Segment Open

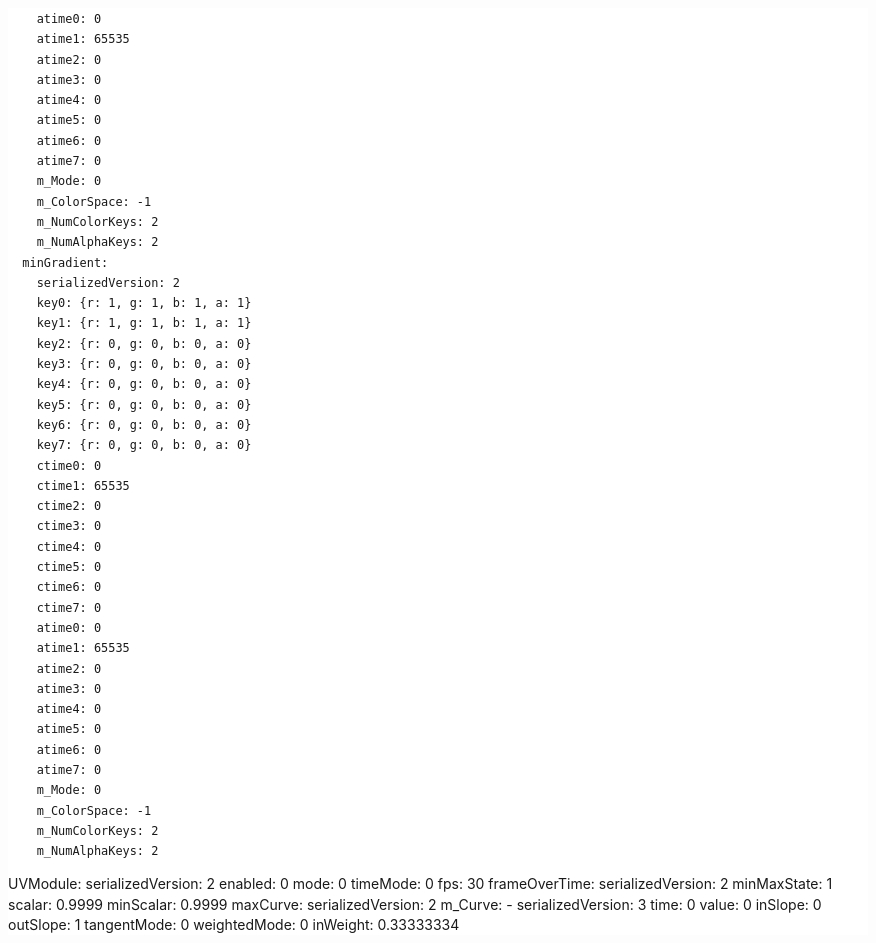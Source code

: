         atime0: 0
        atime1: 65535
        atime2: 0
        atime3: 0
        atime4: 0
        atime5: 0
        atime6: 0
        atime7: 0
        m_Mode: 0
        m_ColorSpace: -1
        m_NumColorKeys: 2
        m_NumAlphaKeys: 2
      minGradient:
        serializedVersion: 2
        key0: {r: 1, g: 1, b: 1, a: 1}
        key1: {r: 1, g: 1, b: 1, a: 1}
        key2: {r: 0, g: 0, b: 0, a: 0}
        key3: {r: 0, g: 0, b: 0, a: 0}
        key4: {r: 0, g: 0, b: 0, a: 0}
        key5: {r: 0, g: 0, b: 0, a: 0}
        key6: {r: 0, g: 0, b: 0, a: 0}
        key7: {r: 0, g: 0, b: 0, a: 0}
        ctime0: 0
        ctime1: 65535
        ctime2: 0
        ctime3: 0
        ctime4: 0
        ctime5: 0
        ctime6: 0
        ctime7: 0
        atime0: 0
        atime1: 65535
        atime2: 0
        atime3: 0
        atime4: 0
        atime5: 0
        atime6: 0
        atime7: 0
        m_Mode: 0
        m_ColorSpace: -1
        m_NumColorKeys: 2
        m_NumAlphaKeys: 2
  UVModule:
    serializedVersion: 2
    enabled: 0
    mode: 0
    timeMode: 0
    fps: 30
    frameOverTime:
      serializedVersion: 2
      minMaxState: 1
      scalar: 0.9999
      minScalar: 0.9999
      maxCurve:
        serializedVersion: 2
        m_Curve:
        - serializedVersion: 3
          time: 0
          value: 0
          inSlope: 0
          outSlope: 1
          tangentMode: 0
          weightedMode: 0
          inWeight: 0.33333334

Segment Closed

## [Task objective]
Could you write out the whole listing exactly, skipping every picture?

## [Solution to this exercise]
Source code

:         atime0: 0
        atime1: 65535
        atime2: 0
        atime3: 0
        atime4: 0
        atime5: 0
        atime6: 0
        atime7: 0
        m_Mode: 0
        m_ColorSpace: -1
        m_NumColorKeys: 2
        m_NumAlphaKeys: 2
      minGradient:
        serializedVersion: 2
        key0: {r: 1, g: 1, b: 1, a: 1}
        key1: {r: 1, g: 1, b: 1, a: 1}
        key2: {r: 0, g: 0, b: 0, a: 0}
        key3: {r: 0, g: 0, b: 0, a: 0}
        key4: {r: 0, g: 0, b: 0, a: 0}
        key5: {r: 0, g: 0, b: 0, a: 0}
        key6: {r: 0, g: 0, b: 0, a: 0}
        key7: {r: 0, g: 0, b: 0, a: 0}
        ctime0: 0
        ctime1: 65535
        ctime2: 0
        ctime3: 0
        ctime4: 0
        ctime5: 0
        ctime6: 0
        ctime7: 0
        atime0: 0
        atime1: 65535
        atime2: 0
        atime3: 0
        atime4: 0
        atime5: 0
        atime6: 0
        atime7: 0
        m_Mode: 0
        m_ColorSpace: -1
        m_NumColorKeys: 2
        m_NumAlphaKeys: 2
  UVModule:
    serializedVersion: 2
    enabled: 0
    mode: 0
    timeMode: 0
    fps: 30
    frameOverTime:
      serializedVersion: 2
      minMaxState: 1
      scalar: 0.9999
      minScalar: 0.9999
      maxCurve:
        serializedVersion: 2
        m_Curve:
        - serializedVersion: 3
          time: 0
          value: 0
          inSlope: 0
          outSlope: 1
          tangentMode: 0
          weightedMode: 0
          inWeight: 0.33333334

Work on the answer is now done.